There are no natural or inherent restrictions on the breadth or time scope of subject matter in an OLAP cube. By definition cubes only support exploration and analysis. They are not appropriate for decision support or decision automation.
Data Mart. A data mart is a schema that captures historical data for a single subject-matter area, such as employee expenses or accounts receivable. The subject-matter area may be narrow or broad, but (by definition) its scope must be markedly narrower than the entire enterprise. Like OLAP cubes, data marts are often the work product of business analysts outside of IT (“shadow IT”). The best structure for a data mart (on a traditional RDBMS such as SQL Server, Oracle, or PostgreSQL) is a star schema, or a collection of star schemas that collectively capture history for a single subject-matter area.
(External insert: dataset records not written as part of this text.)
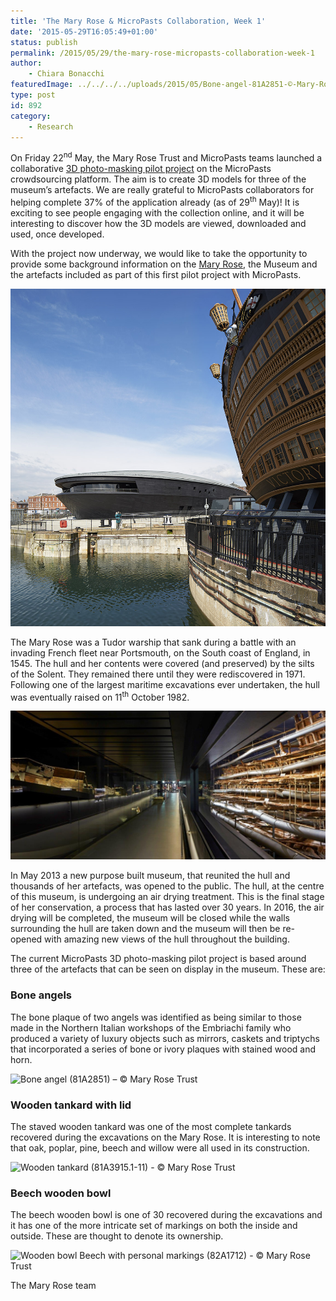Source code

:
 ```yaml
---
title: 'The Mary Rose & MicroPasts Collaboration, Week 1'
date: '2015-05-29T16:05:49+01:00'
status: publish
permalink: /2015/05/29/the-mary-rose-micropasts-collaboration-week-1
author: 
    - Chiara Bonacchi
featuredImage: ../../../../uploads/2015/05/Bone-angel-81A2851-©-Mary-Rose-Trust.jpg
type: post
id: 892
category:
    - Research
---
```

On Friday 22<sup>nd</sup> May, the Mary Rose Trust and MicroPasts teams launched a collaborative [3D photo-masking pilot project](http://crowdsourced.micropasts.org/app/photomaskingMaryRose/) on the MicroPasts crowdsourcing platform. The aim is to create 3D models for three of the museum’s artefacts. We are really grateful to MicroPasts collaborators for helping complete 37% of the application already (as of 29<sup>th</sup> May)! It is exciting to see people engaging with the collection online, and it will be interesting to discover how the 3D models are viewed, downloaded and used, once developed.

With the project now underway, we would like to take the opportunity to provide some background information on the [Mary Rose](http://www.maryrose.org), the Museum and the artefacts included as part of this first pilot project with MicroPasts.

![The Mary Rose Museum, Portsmouth Historic Dockyard © Hufton+Crow](../../../../uploads/2015/05/The-Mary-Rose-Museum-Hufton-Crow.jpg)

The Mary Rose was a Tudor warship that sank during a battle with an invading French fleet near Portsmouth, on the South coast of England, in 1545. The hull and her contents were covered (and preserved) by the silts of the Solent. They remained there until they were rediscovered in 1971. Following one of the largest maritime excavations ever undertaken, the hull was eventually raised on 11<sup>th</sup> October 1982.

![Lower Deck walkway of the Context Gallery © Hufton+Crow](../../../../uploads/2015/05/Lower-Deck-Context-Gallery-Hufton-Crow.jpg)

In May 2013 a new purpose built museum, that reunited the hull and thousands of her artefacts, was opened to the public. The hull, at the centre of this museum, is undergoing an air drying treatment. This is the final stage of her conservation, a process that has lasted over 30 years. In 2016, the air drying will be completed, the museum will be closed while the walls surrounding the hull are taken down and the museum will then be re-opened with amazing new views of the hull throughout the building.

The current MicroPasts 3D photo-masking pilot project is based around three of the artefacts that can be seen on display in the museum. These are:

### Bone angels

The bone plaque of two angels was identified as being similar to those made in the Northern Italian workshops of the Embriachi family who produced a variety of luxury objects such as mirrors, caskets and triptychs that incorporated a series of bone or ivory plaques with stained wood and horn.

![Bone angel (81A2851) – © Mary Rose Trust](../../../../uploads/2015/05/Bone-angel-81A2851-©-Mary-Rose-Trust.jpg)


### Wooden tankard with lid

The staved wooden tankard was one of the most complete tankards recovered during the excavations on the Mary Rose. It is interesting to note that oak, poplar, pine, beech and willow were all used in its construction.

![Wooden tankard (81A3915.1-11) - © Mary Rose Trust](../../../../uploads/2015/05/Wooden-tankard-2-81A3915.1-11-©-Mary-Rose-Trust.jpg)
### Beech wooden bowl

The beech wooden bowl is one of 30 recovered during the excavations and it has one of the more intricate set of markings on both the inside and outside. These are thought to denote its ownership.

![Wooden bowl Beech with personal markings (82A1712) - © Mary Rose Trust](../../../../uploads/2015/05/Wooden-bowl-Beech-with-personal-markings-82A1712-©-Mary-Rose-Trust-251x300.jpg)

The Mary Rose team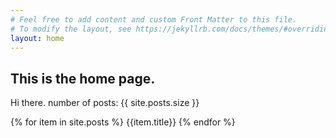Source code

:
 ```yaml
---
# Feel free to add content and custom Front Matter to this file.
# To modify the layout, see https://jekyllrb.com/docs/themes/#overriding-theme-defaults
layout: home
---
```


## This is the home page.

Hi there.
number of posts: {{ site.posts.size }}

{% for item in site.posts %}
{{item.title}}
{% endfor %}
A star schema consists of a central fact table together with a set of dimension tables to which the fact table joins. Basically, a fact tablerepresents a class of business events; each row represents a single event.[v] Each dimension table categorizes the facts in a fact table in a single way. Fact tables also record various measures (quantities) such as date of occurrence, numbers of line items, and price. Occasionally a fact table has no measures; such fact tables are called factless fact tables.
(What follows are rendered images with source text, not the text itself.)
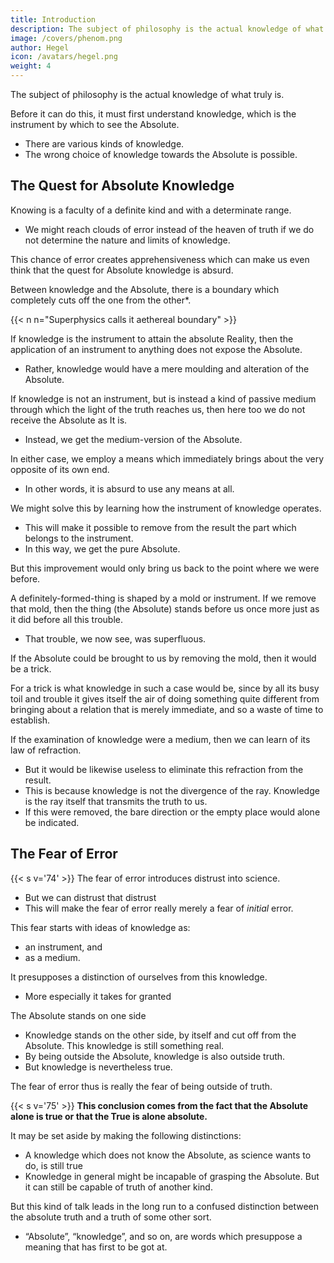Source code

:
 ```yaml
---
title: Introduction
description: The subject of philosophy is the actual knowledge of what truly is.
image: /covers/phenom.png
author: Hegel
icon: /avatars/hegel.png
weight: 4
---
```



<!-- **Preface**

An explanation, such as is customarily prefixed to a writing in a preface—about the purpose the author has set for himself in it, as well as about the occasions and the relation in which he believes it stands to other earlier or contemporary treatments of the same subject—seems not only superfluous but even inappropriate and counterproductive for a philosophical work due to the nature of the matter. For what might properly be said about philosophy in a preface—a historical account of the tendency and standpoint, the general content and results, a mix of assertions and assurances about the truth—cannot be considered as the manner in which philosophical truth should be presented. Because philosophy essentially operates in the element of universality, which encompasses the particular within itself, it gives rise more than other sciences to the appearance that the matter itself and even its complete essence are expressed in the purpose or the ultimate results, against which the execution seems to be the inessential. In contrast, in the general conception of, for example, what anatomy is, such as the knowledge of the parts of the body considered in their inanimate existence, it is clear that one does not yet possess the matter itself, the content of this science, but must also endeavor to know the particular.—Furthermore, in such an aggregate of knowledge, which does not rightfully deserve the name of science, a conversation about purpose and such generalities is not different from the historical and conceptless manner in which the content itself, these nerves, muscles, and so forth, is discussed. In philosophy, however, there would arise an inconsistency in that such a manner is employed, while at the same time being shown by philosophy itself to be incapable of grasping the truth.

Thus, through the determination of the relation that a philosophical work believes it has to other efforts on the same subject, an extraneous interest is introduced, and what is essential for the knowledge of the truth is obscured. As firm as the opinion is of the opposition between the true and the false, it also tends to expect either agreement or contradiction against an existing philosophical system, and in a statement about such a system to see only either one or the other. It does not comprehend the diversity of philosophical systems as much as the progressive development of truth, as it sees in the diversity only the contradiction. The bud disappears in the bursting forth of the blossom, and one could say that the former is refuted by the latter; similarly, the blossom is declared to be a false existence of the plant by the fruit, and the fruit takes the place of the blossom as its truth. These forms not only differ but also displace each other as mutually incompatible. However, their fluid nature simultaneously makes them moments of the organic unity in which they not only do not conflict, but one is as necessary as the other, and this equal necessity first constitutes the life of the whole. However, the opposition to a philosophical system tends not to understand itself in this way, nor does the apprehending consciousness generally know how to free it from its one-sidedness or to keep it free, and to recognize in the form of the conflicting and seemingly opposed elements the mutually necessary moments. -->



<!-- **Introduction**

It is a natural idea that before delving into the matter itself in philosophy, namely into the actual knowledge of what is truly existent, it is necessary to first come to an understanding about knowledge, which is viewed as the tool by which one takes hold of the absolute, or as the medium through which one glimpses it. The concern seems justified partly that there may be different kinds of knowledge, and among them one might be more suitable than another for achieving this ultimate goal, thereby making a false choice among them,—partly also that, since knowing is a faculty of a definite kind and scope, without a precise determination of its nature and limits, clouds of error might be grasped instead of the sky of truth. This concern must indeed transform itself into the conviction that the whole endeavor of acquiring what is inherent through knowledge to consciousness is, by its very concept, absurd, and that between knowing and the absolute there falls an insurmountable boundary. For if knowing is the tool to seize the absolute essence, it immediately appears that the application of a tool to a thing does not leave it as it is in itself, but rather modifies and transforms it. Or if knowing is not a tool of our activity, but somewhat a passive medium through which the light of truth reaches us, we likewise receive it not as it is in itself, but as it is through and in this medium. In both cases, we use a means that immediately produces the opposite of its purpose; or rather the absurdity is that we use a means at all. It seems, however, that this difficulty could be remedied by the knowledge of the workings of the tool, as this makes it possible to subtract the part that belongs to the tool from the result in the representation we get of the absolute, and thus retain the truth in its purity. But this improvement would, in fact, only bring us back to where we were before. If we remove from a shaped thing what the tool has done to it, the thing—here the absolute—is precisely as much as it was before this thus superfluous effort. If the absolute were only to be brought closer to us by the tool without altering it in any way, like a bird by the lime twig, it would likely mock this trick if it did not already exist for itself within us and want to be so; for in this case, knowing would be a trick, as it, through its various efforts, pretends to be doing something entirely different than just producing the immediate and thus effortless relationship. Or if the examination of knowing, which we imagine as a medium, teaches us the law of its refraction, it is equally useless to subtract this from the result; for it is not the breaking of the ray, but the ray itself, through which truth touches us, that is knowing, and subtracting this would only leave us with the pure direction or the empty place.

Meanwhile, if the concern about falling into error instills mistrust in the science which goes to work directly and actually knows without such scruples, it is not clear why there should not be, conversely, mistrust in this mistrust, and concern that this fear of error is already the error itself. In fact, it presupposes something, indeed several things, as truth and bases its concerns and conclusions on it, which itself must first be examined to see if it is true. It presupposes notions of knowing as a tool and medium, also an assumed distinction of ourselves from this knowing; especially, however, this, that the absolute stands on one side, and knowing on the other side, separate from the absolute, is nonetheless something real, or thereby, that knowing, which, being outside the absolute, is probably also outside the truth, is still supposed to be true; an assumption whereby what calls itself fear of error rather reveals itself as fear of the truth.

This conclusion results from the fact that the absolute alone is true, or the true alone is absolute. It can be rejected by the distinction that knowledge, which though not, as science wants, knows the absolute, yet is also true; and that knowing in general, if it is incapable of grasping the absolute, can still be capable of other truths. But we see gradually that such back-and-forth talk results in a vague distinction between an absolute truth and a different kind of truth, and the absolute, knowing, and so forth, are words that presuppose a meaning, which first must be attained. -->

The subject of philosophy is the actual knowledge of what truly is. 

Before it can do this, it must first understand knowledge, which is the instrument by which to see the Absolute. 
- There are various kinds of knowledge. 
- The wrong choice of knowledge towards the Absolute is possible. 
<!-- The apprehension seems legitimate, on the one hand that  -->


## The Quest for Absolute Knowledge

Knowing is a faculty of a definite kind and with a determinate range. 
- We might reach clouds of error instead of the heaven of truth if we do not determine the nature and limits of knowledge.

This chance of error creates apprehensiveness which can make us even think that the quest for Absolute knowledge is absurd. 

<!-- is sure to pass even into the conviction that the whole enterprise which sets out to secure for consciousness by means of knowledge what exists per se, is in its very nature absurd.  -->

Between knowledge and the Absolute, there is a boundary which completely cuts off the one from the other*.

{{< n n="Superphysics calls it aethereal boundary" >}}


If knowledge is the instrument to attain the absolute Reality, then the application of an instrument to anything does not expose the Absolute. 
- Rather, knowledge would have a mere moulding and alteration of the Absolute. 

If knowledge is not an instrument, but is instead a kind of passive medium through which the light of the truth reaches us, then here too we do not receive the Absolute as It is. 
- Instead, we get the medium-version of the Absolute.

In either case, we employ a means which immediately brings about the very opposite of its own end. 
- In other words, it is absurd to use any means at all. 

We might solve this by learning how the instrument of knowledge operates. 
- This will make it possible to remove from the result the part which belongs to the instrument.
- In this way, we get the pure Absolute.
<!-- truth in its purity.  -->

But this improvement would only bring us back to the point where we were before. 

A definitely-formed-thing is shaped by a mold or instrument. If we remove that mold, then the thing (the Absolute) stands before us once more just as it did before all this trouble. 
- That trouble, we now see, was superfluous. 

If the Absolute could be brought to us by removing the mold, then it would be a trick. 

 <!-- on the whole nearer to us by this agency, without any change being wrought in it, like a bird caught by a limestick, it would certainly scorn a trick of that sort, if it were not in its very nature, and did it not wish to be, beside us from the start.  -->

For a trick is what knowledge in such a case would be, since by all its busy toil and trouble it gives itself the air of doing something quite different from bringing about a relation that is merely immediate, and so a waste of time to establish. 

If the examination of knowledge were a medium, then we can learn of its law of refraction. 
- But it would be likewise useless to eliminate this refraction from the result. 
- This is because knowledge is not the divergence of the ray. Knowledge is the ray itself that transmits the truth to us.
- If this were removed, the bare direction or the empty place would alone be indicated.


## The Fear of Error

{{< s v='74' >}} The fear of error introduces distrust into science.
- But we can distrust that distrust 
- This will make the fear of error really merely a fear of *initial* error.   
<!-- , which without any scruples of that sort goes to work and actually does know, it is not easy to understand why, conversely, a distrust should not be placed in this very distrust, and why we should not take care lest the fear of error is not just the initial error. -->

This fear starts with ideas of knowledge as:
- an instrument, and
- as a medium.

It presupposes a distinction of ourselves from this knowledge. 
<!-- presupposes something, indeed a great deal, as truth, and supports its scruples and consequences on what should itself be examined beforehand to see whether it is truth. It  -->
- More especially it takes for granted 

The Absolute stands on one side
- Knowledge stands on the other side, by itself and cut off from the Absolute. This knowledge is still something real.
- By being outside the Absolute, knowledge is also outside truth.
- But knowledge is nevertheless true.

 <!-- — a position which, while calling itself  -->

 The fear of error thus is really the fear of being outside of truth.
 <!-- , makes itself known rather as fear of the truth. -->


{{< s v='75' >}}  **This conclusion comes from the fact that the Absolute alone is true or that the True is alone absolute.**

It may be set aside by making the following distinctions:
- A knowledge which does not know the Absolute, as science wants to do, is still true
- Knowledge in general might be incapable of grasping the Absolute. But it can still be capable of truth of another kind. 

But this kind of talk leads in the long run to a confused distinction between the absolute truth and a truth of some other sort.
- “Absolute”, “knowledge”, and so on, are words which presuppose a meaning that has first to be got at.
For example, a sales-transaction line item might conceptually be represented by the following 11-tuple:
(date, location, product, customer,
quantity, nominal price, discount rate, discounted price, tax rate, tax amount, total amount)
In a flat file or OLAP cube, each row would contain one of these 11-tuples, with each value expressed literally: dates in a fixed format; locations, products, and customers identified by some natural key (represented as a string); and the remaining values as numbers. In a fact table, the first four values categorize a sales line item, so they become foreign-key columns joining to dimension tables. The measures (in italics) would remain numbers. Figure 2 represents this star schema graphically; Figure 3 contains notional create-table statements for the tables in the star schema.
create table date_dim
create table location_dim
create table customer_dim
create table product_dim
create table sales_line_item_fact
Figure 3: Notional Create-Table Statements for Sample Star Schema
The table definitions in Figure 3 gloss many technical issues that we’ll discuss in subsequent posts.
Fact tables can have one of three granularities:
Atomic or transaction facts represent an event at a single point in time, such as a single sales transaction at a retail store’s cash register. This sort of fact is usually inserted and never updated or deleted, because the underlying business event occurs all at once.
Periodic snapshot facts represent the state of a periodic measure, such as total sales by month. The current month’s snapshot may be updated at a finer time grain (perhaps daily), until the month is complete, at which point the snapshot is no longer updated (except possibly for accounting corrections). Thus a periodic snapshot aggregates over a single kind of atomic fact, materializing (storing in long-term memory) the results of an aggregation query on the atomic fact table (if it exists). Tables that materialize query results in this fashion are termed materialized views. Historically materialized views have been an important BI performance optimization. The need for materialized views has decreased with the cost of computing power.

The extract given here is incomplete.